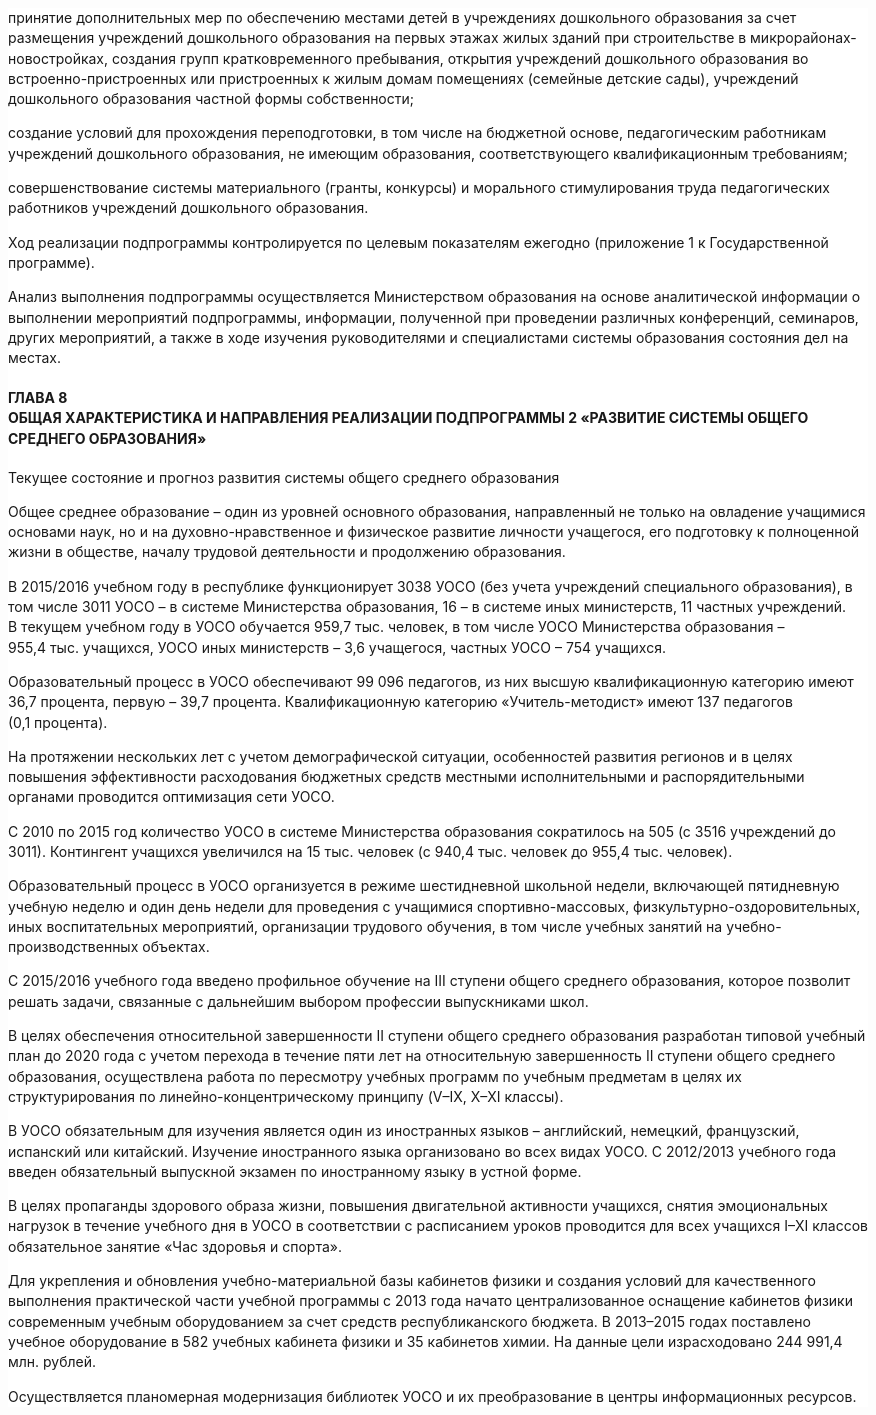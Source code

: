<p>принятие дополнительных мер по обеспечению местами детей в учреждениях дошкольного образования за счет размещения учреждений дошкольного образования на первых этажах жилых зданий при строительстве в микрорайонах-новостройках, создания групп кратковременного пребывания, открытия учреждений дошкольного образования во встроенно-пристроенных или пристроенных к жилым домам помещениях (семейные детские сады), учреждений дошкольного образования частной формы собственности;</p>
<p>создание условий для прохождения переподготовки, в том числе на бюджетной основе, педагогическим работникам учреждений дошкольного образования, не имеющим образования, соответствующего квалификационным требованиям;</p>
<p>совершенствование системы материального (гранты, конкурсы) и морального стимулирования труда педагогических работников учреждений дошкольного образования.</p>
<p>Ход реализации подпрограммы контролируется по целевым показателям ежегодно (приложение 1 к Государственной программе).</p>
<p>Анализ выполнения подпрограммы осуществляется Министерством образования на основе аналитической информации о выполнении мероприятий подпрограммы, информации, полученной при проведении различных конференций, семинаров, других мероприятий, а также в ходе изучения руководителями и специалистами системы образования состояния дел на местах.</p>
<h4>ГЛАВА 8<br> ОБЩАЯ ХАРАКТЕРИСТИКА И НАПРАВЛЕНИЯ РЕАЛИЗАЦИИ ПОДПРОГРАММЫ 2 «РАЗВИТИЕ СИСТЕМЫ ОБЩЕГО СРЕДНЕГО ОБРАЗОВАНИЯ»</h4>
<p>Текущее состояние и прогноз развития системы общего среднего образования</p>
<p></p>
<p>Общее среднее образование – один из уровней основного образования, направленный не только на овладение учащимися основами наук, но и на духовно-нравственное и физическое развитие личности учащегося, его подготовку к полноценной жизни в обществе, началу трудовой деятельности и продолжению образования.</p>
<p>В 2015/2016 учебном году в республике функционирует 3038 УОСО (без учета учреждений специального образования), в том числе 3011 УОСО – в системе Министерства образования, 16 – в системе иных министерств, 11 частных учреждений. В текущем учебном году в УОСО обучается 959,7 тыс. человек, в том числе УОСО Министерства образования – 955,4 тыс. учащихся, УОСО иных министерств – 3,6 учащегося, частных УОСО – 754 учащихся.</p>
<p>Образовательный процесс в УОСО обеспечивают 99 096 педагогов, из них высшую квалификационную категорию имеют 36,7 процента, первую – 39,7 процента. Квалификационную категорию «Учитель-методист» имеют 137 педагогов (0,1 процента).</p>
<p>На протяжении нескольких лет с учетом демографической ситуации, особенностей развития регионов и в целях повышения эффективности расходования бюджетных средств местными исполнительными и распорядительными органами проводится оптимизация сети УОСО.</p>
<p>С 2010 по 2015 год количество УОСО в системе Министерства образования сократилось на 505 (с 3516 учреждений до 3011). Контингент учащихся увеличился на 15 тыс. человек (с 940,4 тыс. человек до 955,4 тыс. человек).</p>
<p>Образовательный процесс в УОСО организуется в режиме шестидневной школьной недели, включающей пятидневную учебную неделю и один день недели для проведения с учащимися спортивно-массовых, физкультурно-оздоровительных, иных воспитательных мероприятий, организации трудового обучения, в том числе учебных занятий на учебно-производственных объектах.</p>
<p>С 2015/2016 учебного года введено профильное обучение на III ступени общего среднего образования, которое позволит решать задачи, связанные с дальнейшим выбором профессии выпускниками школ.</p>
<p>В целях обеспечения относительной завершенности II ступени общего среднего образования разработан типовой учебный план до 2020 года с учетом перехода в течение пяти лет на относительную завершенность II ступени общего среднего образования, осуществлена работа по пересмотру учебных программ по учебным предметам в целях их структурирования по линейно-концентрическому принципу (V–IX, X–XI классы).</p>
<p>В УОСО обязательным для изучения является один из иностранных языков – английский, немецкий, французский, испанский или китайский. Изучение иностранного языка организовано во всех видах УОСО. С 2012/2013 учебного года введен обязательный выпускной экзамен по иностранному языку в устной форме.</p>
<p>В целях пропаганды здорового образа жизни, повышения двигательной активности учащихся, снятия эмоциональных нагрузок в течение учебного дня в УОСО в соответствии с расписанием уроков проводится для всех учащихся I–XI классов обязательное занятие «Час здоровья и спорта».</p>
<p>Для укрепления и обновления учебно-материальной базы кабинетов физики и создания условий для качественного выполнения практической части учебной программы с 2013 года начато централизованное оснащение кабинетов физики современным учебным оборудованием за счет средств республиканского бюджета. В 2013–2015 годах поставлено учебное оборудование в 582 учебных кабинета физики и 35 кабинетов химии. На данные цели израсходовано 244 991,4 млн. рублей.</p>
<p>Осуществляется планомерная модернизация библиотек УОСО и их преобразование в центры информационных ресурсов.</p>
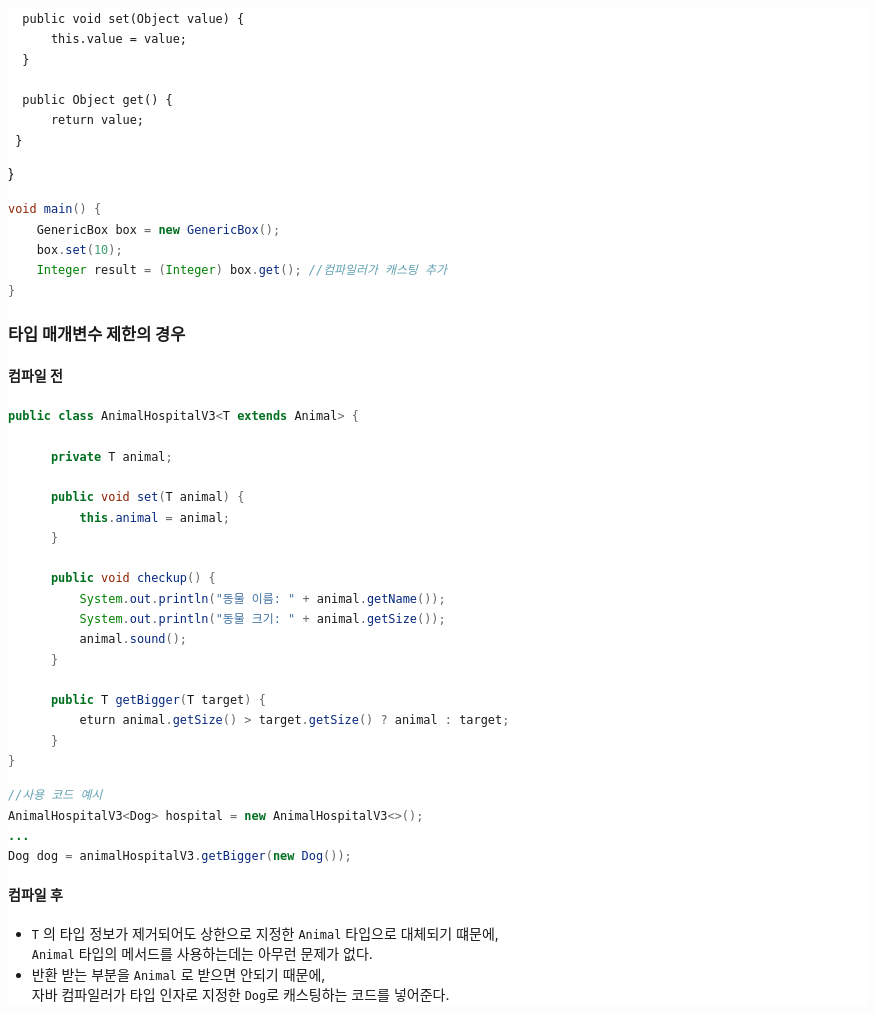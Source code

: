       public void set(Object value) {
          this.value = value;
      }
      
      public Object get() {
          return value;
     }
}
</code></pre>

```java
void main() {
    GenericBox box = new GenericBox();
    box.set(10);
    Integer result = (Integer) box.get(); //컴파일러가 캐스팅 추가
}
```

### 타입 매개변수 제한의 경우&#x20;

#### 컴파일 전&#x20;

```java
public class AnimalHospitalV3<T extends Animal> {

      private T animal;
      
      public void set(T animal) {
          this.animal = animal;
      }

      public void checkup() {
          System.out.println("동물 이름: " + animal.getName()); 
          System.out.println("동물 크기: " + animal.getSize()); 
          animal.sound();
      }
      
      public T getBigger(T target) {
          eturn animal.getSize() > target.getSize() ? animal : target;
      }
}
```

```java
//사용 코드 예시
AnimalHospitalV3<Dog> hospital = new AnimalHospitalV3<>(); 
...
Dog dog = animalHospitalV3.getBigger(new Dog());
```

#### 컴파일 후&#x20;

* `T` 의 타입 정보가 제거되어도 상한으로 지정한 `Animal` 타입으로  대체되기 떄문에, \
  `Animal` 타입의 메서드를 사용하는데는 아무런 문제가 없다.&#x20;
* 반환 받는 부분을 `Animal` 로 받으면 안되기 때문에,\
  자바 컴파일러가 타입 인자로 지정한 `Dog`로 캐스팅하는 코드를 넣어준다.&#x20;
########################################
▸ **Exercise**:
Wherever the string "основе" occurs in the records, copy the line it is in.

▸ **Solution for this task**:
<p>создание условий для прохождения переподготовки, в том числе на бюджетной основе, педагогическим работникам учреждений дошкольного образования, не имеющим образования, соответствующего квалификационным требованиям;</p>
<p>Анализ выполнения подпрограммы осуществляется Министерством образования на основе аналитической информации о выполнении мероприятий подпрограммы, информации, полученной при проведении различных конференций, семинаров, других мероприятий, а также в ходе изучения руководителями и специалистами системы образования состояния дел на местах.</p>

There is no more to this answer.